Randy O’Reilly, University of Colorado-Boulder

Early developmental learning in babies appears largely passive, and yet forms the deep foundation of all that follows. Standard biologically-supported forms of self-organizing learning, e.g., Hebbian learning, which capture this largely passive and yet “magical” self-organizing aspect, are not computationally powerful enough to achieve many aspects of core cognitive function, including invariant object recognition. Instead, we propose a biologically-based form of error-driven predictive learning, which learns every 100 msec (10 Hz, i.e., the alpha frequency) from the difference between a prediction about what will be seen next, and what is actually seen. The deep layers of the neocortex drive predictions on the pulvinar nucleus of the thalamus, which is broadly interconnected with higher-order visual areas throughout the posterior neocortex, and serves as a kind of neural “projection screen” or “blackboard” (Mumford, 1991). A peculiar, strong, largely one-to-one projection from intrinsic bursting layer 5 neurons (5IB) in V1 and other lower-level areas provides the “ground truth” signal (bursting every 100msec).
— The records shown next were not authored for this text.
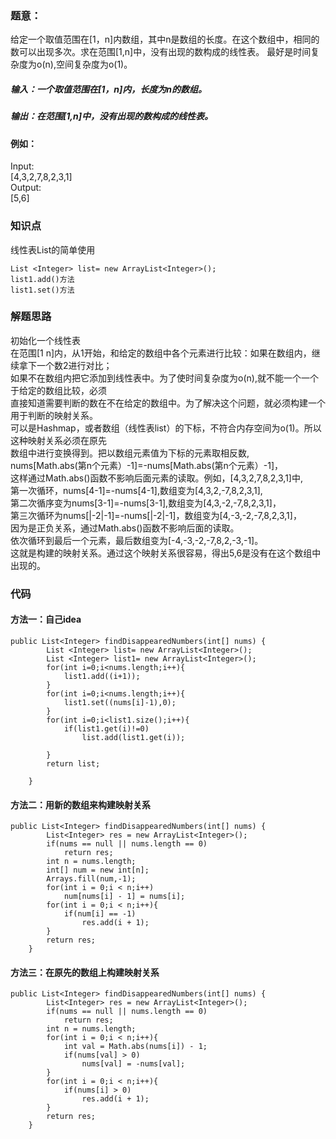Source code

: ### 题意：
给定一个取值范围在[1，n]内数组，其中n是数组的长度。在这个数组中，相同的数可以出现多次。求在范围[1,n]中，没有出现的数构成的线性表。
最好是时间复杂度为o(n),空间复杂度为o(1)。  
##### 输入：一个取值范围在[1，n]内，长度为n的数组。
##### 输出：在范围[1,n]中，没有出现的数构成的线性表。
#### 例如：
Input:  
[4,3,2,7,8,2,3,1]  
Output:  
[5,6]  
### 知识点
线性表List的简单使用  
<pre><code>List &#60;Integer&#62; list= new ArrayList&#60;Integer&#62;();
list1.add()方法
list1.set()方法</code></pre>
### 解题思路
初始化一个线性表  
在范围[1 n]内，从1开始，和给定的数组中各个元素进行比较：如果在数组内，继续拿下一个数2进行对比；</br>
如果不在数组内把它添加到线性表中。为了使时间复杂度为o(n),就不能一个一个于给定的数组比较，必须</br>
直接知道需要判断的数在不在给定的数组中。为了解决这个问题，就必须构建一个用于判断的映射关系。</br>
可以是Hashmap，或者数组（线性表list）的下标，不符合内存空间为o(1)。所以这种映射关系必须在原先</br>
数组中进行变换得到。把以数组元素值为下标的元素取相反数,</br>
nums[Math.abs(第n个元素）-1]=-nums[Math.abs(第n个元素）-1]，</br>
这样通过Math.abs()函数不影响后面元素的读取。例如，[4,3,2,7,8,2,3,1]中,</br>
第一次循环，nums[4-1]=-nums[4-1],数组变为[4,3,2,-7,8,2,3,1], </br>
第二次循序变为nums[3-1]=-nums[3-1],数组变为[4,3,-2,-7,8,2,3,1]，</br>
第三次循环为nums[|-2|-1]=-nums[|-2|-1]，数组变为[4,-3,-2,-7,8,2,3,1]，</br>
因为是正负关系，通过Math.abs()函数不影响后面的读取。</br>
依次循环到最后一个元素，最后数组变为[-4,-3,-2,-7,8,2,-3,-1]。</br>
这就是构建的映射关系。通过这个映射关系很容易，得出5,6是没有在这个数组中出现的。</br>
### 代码
#### 方法一：自己idea
<pre><code>public List&#60;Integer&#62; findDisappearedNumbers(int[] nums) {
        List &#60;Integer&#62; list= new ArrayList&#60;Integer&#62;();
        List &#60;Integer&#62; list1= new ArrayList&#60;Integer&#62;();
        for(int i=0;i&#60;nums.length;i++){
            list1.add((i+1));
        }
        for(int i=0;i&#60;nums.length;i++){
            list1.set((nums[i]-1),0);
        }
        for(int i=0;i&#60;list1.size();i++){
            if(list1.get(i)!=0)
                list.add(list1.get(i));
            
        }
        return list;

    }</code></pre>
#### 方法二：用新的数组来构建映射关系
<pre><code>public List&#60;Integer&#62; findDisappearedNumbers(int[] nums) {
        List&#60;Integer&#62; res = new ArrayList&#60;Integer&#62;();
        if(nums == null || nums.length == 0)
            return res;
        int n = nums.length;
        int[] num = new int[n];
        Arrays.fill(num,-1);
        for(int i = 0;i &#60; n;i++)
            num[nums[i] - 1] = nums[i];
        for(int i = 0;i &#60; n;i++){
            if(num[i] == -1)
                res.add(i + 1);
        }
        return res;
    }</code></pre>
#### 方法三：在原先的数组上构建映射关系
<pre><code>public List&#60;Integer&#62; findDisappearedNumbers(int[] nums) {
        List&#60;Integer&#62; res = new ArrayList&#60;Integer&#62;();
        if(nums == null || nums.length == 0)
            return res;
        int n = nums.length;
        for(int i = 0;i &#60; n;i++){
            int val = Math.abs(nums[i]) - 1;
            if(nums[val] &#62; 0)
                nums[val] = -nums[val];
        }
        for(int i = 0;i &#60; n;i++){
            if(nums[i] &#62; 0)
                res.add(i + 1);
        }
        return res;
    }</code></pre>




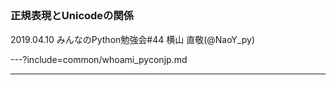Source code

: ## 

### 正規表現とUnicodeの関係

2019.04.10 みんなのPython勉強会#44
横山 直敬(@NaoY_py)

---?include=common/whoami_pyconjp.md

---

## 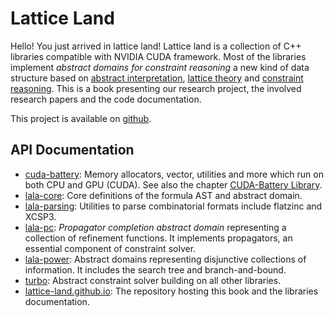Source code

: # Lattice Land

Hello! You just arrived in lattice land!
Lattice land is a collection of C++ libraries compatible with NVIDIA CUDA framework.
Most of the libraries implement _abstract domains for constraint reasoning_ a new kind of data structure based on [abstract interpretation](https://en.wikipedia.org/wiki/Abstract_interpretation), [lattice theory](https://en.wikipedia.org/wiki/Lattice_(order)) and [constraint reasoning](https://en.wikipedia.org/wiki/Constraint_satisfaction).
This is a book presenting our research project, the involved research papers and the code documentation.

This project is available on [github](https://github.com/lattice-land).

## API Documentation

* [cuda-battery](https://lattice-land.github.io/cuda-battery): Memory allocators, vector, utilities and more which run on both CPU and GPU (CUDA).
See also the chapter [CUDA-Battery Library](1-cuda-battery.md).
* [lala-core](https://lattice-land.github.io/lala-core): Core definitions of the formula AST and abstract domain.
* [lala-parsing](https://lattice-land.github.io/lala-parsing): Utilities to parse combinatorial formats include flatzinc and XCSP3.
* [lala-pc](https://lattice-land.github.io/lala-pc): _Propagator completion abstract domain_ representing a collection of refinement functions. It implements propagators, an essential component of constraint solver.
* [lala-power](https://lattice-land.github.io/lala-power): Abstract domains representing disjunctive collections of information. It includes the search tree and branch-and-bound.
* [turbo](https://lattice-land.github.io/turbo): Abstract constraint solver building on all other libraries.
* [lattice-land.github.io](https://github.com/lattice-land/lattice-land.github.io): The repository hosting this book and the libraries documentation.
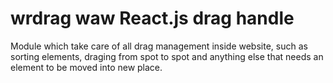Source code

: # wrdrag waw React.js drag handle
Module which take care of all drag management inside website, such as sorting elements, draging from spot to spot and anything else that needs an element to be moved into new place.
Where this signal differs from the preceding prediction, which is driven by much more numerous, weaker, and plastic layer 6 corticothalamic (CT) projections, there is a temporal difference error signal that drives learning throughout neocortex, via local synaptic mechanisms attuned to such temporal differences. This model is consistent with a wide range of detailed biological data, and we show that it can self-organize invariant, categorial object representations in its simulated inferotemporal (IT) cortex, based strictly on “passive” viewing of movies of objects moving through space, along with saccadic eye movements. Current work is focused on applying this framework to forward and inverse models in motor learning, and to learning a “predictive model of the self” that could support metacognitive awareness and enable full volitional control to emerge.